━━━━━ Data for review ━━━━━

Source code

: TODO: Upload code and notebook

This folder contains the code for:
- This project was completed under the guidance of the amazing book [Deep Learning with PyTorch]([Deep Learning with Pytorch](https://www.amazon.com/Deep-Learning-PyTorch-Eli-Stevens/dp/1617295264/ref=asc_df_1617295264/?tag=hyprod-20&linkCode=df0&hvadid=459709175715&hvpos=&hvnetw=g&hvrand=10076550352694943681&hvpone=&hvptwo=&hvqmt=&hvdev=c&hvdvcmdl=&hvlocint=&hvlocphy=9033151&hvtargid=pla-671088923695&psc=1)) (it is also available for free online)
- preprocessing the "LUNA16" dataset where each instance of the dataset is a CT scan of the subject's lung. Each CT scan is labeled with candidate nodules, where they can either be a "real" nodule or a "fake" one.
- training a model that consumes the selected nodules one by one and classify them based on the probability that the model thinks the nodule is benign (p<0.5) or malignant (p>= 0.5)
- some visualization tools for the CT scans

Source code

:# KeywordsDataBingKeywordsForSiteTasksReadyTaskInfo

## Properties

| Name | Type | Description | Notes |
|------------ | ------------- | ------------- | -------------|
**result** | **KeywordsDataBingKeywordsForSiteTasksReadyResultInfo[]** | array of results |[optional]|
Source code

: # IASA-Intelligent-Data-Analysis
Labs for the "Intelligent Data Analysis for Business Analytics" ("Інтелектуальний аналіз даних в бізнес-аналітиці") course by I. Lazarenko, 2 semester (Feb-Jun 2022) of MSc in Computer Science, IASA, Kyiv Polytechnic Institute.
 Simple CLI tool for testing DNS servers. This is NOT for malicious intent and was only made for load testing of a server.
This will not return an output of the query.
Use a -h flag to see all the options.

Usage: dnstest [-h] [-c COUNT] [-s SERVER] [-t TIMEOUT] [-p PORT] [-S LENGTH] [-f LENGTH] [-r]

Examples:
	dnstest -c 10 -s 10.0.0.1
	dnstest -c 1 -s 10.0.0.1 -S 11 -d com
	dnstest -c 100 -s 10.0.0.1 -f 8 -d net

━━━━━

## Task details
Up to and including the line that holds "This folder contains", reproduce the records above exactly from their first line, and give nothing else.

## Answer to the problem
Source code

: TODO: Upload code and notebook

This folder contains the code for:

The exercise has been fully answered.